▼▼▼

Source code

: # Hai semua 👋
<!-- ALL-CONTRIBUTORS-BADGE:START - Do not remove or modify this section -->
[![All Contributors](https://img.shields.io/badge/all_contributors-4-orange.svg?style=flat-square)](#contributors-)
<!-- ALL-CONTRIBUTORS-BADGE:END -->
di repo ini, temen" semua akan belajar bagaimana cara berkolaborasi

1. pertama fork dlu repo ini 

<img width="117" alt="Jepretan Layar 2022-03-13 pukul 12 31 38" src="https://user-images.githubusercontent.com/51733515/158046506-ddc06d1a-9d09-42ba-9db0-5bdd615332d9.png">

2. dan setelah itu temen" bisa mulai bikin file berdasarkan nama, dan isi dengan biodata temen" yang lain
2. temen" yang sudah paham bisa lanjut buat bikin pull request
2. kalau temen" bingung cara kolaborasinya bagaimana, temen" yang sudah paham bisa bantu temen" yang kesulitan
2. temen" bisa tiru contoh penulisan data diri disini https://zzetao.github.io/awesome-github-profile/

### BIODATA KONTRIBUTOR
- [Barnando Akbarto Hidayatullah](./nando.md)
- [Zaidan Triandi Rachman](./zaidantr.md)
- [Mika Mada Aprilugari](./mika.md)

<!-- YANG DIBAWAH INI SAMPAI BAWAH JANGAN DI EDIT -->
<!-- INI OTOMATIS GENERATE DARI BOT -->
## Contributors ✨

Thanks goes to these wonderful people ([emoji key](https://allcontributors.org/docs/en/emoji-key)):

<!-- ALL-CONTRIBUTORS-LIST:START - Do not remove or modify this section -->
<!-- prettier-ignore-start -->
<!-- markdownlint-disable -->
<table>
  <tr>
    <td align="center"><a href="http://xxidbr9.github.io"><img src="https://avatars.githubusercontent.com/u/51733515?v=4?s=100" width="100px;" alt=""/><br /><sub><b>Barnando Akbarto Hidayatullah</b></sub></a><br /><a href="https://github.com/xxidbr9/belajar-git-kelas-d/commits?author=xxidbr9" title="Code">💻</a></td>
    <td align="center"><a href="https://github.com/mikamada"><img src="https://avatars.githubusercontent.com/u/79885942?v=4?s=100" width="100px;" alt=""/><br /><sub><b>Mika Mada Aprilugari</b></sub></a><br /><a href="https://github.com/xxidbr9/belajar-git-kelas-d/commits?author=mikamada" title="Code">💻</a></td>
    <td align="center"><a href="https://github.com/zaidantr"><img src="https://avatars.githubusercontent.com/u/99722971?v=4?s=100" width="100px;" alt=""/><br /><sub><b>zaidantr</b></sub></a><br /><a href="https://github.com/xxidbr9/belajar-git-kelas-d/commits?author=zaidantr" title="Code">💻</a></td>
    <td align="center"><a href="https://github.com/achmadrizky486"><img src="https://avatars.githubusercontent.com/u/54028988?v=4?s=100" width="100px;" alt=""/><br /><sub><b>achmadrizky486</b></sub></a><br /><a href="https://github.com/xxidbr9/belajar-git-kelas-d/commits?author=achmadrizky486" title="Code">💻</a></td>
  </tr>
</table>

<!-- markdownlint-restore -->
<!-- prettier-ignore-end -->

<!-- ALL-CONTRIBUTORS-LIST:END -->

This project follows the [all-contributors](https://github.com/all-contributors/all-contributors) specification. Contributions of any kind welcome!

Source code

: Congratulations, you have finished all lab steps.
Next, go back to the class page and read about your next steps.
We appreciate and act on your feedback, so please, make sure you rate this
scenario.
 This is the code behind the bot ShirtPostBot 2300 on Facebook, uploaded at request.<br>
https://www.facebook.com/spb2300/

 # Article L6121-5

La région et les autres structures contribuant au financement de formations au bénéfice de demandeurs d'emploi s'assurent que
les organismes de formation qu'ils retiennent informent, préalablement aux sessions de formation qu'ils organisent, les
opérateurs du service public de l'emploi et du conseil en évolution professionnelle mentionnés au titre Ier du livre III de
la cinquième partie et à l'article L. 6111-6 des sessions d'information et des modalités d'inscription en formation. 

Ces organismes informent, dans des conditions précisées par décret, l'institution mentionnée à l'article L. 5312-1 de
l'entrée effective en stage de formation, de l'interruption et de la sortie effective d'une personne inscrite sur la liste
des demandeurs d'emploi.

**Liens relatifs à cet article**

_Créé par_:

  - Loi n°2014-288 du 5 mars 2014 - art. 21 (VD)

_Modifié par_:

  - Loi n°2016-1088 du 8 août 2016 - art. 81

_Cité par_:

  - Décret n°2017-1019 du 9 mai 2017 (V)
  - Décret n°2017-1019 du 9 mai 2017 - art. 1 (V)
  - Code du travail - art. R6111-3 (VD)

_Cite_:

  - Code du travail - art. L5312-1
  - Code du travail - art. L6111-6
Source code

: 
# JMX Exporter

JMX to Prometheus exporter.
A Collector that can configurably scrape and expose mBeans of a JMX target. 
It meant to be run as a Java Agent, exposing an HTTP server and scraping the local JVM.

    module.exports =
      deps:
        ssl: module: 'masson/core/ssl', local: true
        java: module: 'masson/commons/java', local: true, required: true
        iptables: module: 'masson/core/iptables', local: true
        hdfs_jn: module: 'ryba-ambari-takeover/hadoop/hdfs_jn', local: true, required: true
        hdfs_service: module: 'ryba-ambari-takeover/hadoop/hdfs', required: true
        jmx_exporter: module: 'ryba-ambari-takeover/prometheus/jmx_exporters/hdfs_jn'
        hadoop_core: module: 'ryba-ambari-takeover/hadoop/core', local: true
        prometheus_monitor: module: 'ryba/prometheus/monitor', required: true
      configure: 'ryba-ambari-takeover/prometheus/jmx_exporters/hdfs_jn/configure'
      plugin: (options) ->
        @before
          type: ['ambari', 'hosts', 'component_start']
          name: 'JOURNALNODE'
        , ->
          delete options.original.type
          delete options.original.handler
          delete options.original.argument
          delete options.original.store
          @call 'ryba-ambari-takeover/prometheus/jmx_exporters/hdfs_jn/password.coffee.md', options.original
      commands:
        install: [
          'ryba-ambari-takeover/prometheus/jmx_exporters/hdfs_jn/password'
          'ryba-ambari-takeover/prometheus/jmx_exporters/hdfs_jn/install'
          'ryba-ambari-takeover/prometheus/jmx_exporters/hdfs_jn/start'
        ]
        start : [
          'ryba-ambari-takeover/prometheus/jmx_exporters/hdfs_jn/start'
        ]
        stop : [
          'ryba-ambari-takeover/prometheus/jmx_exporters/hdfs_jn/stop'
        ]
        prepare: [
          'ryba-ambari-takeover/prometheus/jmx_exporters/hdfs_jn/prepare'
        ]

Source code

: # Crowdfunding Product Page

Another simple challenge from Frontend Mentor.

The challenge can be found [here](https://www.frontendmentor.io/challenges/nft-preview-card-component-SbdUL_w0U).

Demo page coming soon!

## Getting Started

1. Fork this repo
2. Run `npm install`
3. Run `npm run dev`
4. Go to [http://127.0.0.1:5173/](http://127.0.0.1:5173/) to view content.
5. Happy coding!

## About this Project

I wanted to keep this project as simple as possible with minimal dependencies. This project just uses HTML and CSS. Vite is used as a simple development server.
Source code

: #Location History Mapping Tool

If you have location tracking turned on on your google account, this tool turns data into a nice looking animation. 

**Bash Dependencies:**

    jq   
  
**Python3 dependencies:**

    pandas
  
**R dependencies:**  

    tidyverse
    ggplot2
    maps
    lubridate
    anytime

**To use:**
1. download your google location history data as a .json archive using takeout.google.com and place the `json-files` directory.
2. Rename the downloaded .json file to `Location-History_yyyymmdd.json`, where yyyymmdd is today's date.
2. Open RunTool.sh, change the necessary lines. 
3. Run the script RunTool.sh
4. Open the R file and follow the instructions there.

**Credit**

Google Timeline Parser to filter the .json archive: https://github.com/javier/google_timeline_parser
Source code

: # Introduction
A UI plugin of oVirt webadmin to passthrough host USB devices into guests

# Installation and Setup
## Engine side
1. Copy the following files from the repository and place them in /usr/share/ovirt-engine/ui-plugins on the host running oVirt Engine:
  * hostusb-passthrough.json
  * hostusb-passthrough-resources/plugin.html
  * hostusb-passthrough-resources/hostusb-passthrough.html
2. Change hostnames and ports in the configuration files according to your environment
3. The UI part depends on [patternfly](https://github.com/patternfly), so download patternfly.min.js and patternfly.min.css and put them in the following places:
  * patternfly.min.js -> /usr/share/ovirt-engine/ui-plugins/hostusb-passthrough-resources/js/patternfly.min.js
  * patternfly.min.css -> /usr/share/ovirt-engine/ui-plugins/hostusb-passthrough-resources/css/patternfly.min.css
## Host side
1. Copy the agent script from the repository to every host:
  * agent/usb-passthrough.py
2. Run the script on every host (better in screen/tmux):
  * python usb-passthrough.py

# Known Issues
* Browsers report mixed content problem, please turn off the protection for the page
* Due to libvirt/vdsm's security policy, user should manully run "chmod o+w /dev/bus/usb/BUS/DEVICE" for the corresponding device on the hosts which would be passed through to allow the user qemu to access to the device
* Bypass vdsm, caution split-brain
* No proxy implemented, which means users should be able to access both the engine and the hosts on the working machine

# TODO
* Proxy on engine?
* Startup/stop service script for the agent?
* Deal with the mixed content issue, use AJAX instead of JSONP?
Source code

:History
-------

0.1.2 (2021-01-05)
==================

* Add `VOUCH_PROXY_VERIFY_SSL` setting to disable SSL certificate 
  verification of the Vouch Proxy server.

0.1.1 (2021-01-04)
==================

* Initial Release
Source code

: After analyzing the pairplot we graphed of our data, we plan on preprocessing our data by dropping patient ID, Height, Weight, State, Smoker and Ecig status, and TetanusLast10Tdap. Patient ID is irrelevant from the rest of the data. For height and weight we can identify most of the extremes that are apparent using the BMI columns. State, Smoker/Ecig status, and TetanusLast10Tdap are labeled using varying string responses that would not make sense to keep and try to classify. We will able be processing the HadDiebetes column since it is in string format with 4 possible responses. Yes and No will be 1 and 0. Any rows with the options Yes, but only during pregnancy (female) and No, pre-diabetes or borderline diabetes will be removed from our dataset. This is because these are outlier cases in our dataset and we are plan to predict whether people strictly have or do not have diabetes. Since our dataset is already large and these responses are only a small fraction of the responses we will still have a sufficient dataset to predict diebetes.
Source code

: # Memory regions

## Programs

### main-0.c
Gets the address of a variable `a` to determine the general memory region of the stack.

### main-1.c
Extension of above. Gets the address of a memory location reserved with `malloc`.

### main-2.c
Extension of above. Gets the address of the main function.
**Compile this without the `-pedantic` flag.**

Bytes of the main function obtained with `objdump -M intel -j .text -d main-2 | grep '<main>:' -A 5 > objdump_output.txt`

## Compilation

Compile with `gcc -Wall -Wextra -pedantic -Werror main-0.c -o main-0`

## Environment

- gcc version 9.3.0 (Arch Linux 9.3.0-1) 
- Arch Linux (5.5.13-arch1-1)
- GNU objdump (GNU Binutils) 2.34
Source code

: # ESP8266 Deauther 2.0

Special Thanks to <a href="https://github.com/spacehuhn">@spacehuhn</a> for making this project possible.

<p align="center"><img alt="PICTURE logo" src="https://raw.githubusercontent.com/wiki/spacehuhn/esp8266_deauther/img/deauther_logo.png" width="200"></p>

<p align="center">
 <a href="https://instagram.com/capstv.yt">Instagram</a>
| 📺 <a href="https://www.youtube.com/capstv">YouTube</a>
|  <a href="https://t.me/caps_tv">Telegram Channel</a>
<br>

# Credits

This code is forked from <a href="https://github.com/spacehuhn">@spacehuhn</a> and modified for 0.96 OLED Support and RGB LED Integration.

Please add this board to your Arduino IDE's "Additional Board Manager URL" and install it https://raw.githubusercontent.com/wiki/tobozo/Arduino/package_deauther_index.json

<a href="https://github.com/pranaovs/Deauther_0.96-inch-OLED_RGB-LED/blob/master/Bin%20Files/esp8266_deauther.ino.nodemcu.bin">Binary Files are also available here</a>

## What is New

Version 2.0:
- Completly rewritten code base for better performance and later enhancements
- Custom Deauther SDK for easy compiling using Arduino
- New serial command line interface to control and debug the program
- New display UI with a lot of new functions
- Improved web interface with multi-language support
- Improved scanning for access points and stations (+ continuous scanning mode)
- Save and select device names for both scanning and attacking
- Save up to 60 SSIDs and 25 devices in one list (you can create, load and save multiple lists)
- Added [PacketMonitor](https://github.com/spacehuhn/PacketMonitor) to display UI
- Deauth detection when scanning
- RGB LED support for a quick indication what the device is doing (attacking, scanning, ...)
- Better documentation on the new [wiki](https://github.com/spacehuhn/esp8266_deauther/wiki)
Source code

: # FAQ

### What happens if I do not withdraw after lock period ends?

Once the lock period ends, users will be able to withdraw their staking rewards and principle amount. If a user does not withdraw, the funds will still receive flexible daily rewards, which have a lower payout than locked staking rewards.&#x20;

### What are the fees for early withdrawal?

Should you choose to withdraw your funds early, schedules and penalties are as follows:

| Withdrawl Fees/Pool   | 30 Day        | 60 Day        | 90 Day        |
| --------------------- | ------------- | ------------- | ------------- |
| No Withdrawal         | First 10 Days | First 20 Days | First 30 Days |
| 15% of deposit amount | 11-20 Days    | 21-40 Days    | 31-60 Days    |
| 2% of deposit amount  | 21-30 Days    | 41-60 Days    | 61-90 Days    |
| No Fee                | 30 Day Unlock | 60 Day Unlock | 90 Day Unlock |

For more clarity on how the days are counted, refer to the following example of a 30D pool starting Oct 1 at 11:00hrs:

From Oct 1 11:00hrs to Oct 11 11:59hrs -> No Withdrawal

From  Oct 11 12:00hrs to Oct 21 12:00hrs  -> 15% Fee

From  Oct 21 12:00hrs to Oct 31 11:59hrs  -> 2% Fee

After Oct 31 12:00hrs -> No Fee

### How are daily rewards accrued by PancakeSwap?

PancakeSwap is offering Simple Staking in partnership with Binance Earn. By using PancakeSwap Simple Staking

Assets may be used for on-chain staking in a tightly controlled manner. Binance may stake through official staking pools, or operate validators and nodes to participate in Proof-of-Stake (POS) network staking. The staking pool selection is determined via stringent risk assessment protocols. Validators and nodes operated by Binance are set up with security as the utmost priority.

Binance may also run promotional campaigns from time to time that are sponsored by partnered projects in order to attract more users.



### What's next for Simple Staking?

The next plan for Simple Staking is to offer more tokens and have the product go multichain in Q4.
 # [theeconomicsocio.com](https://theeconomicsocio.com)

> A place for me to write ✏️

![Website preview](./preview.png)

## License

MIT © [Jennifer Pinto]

▲▲▲

TASK TO COMPLETE
When a line of the material above contains the string "hadoop", it counts. State the total and nothing more.

RESULT FOR THIS TASK
3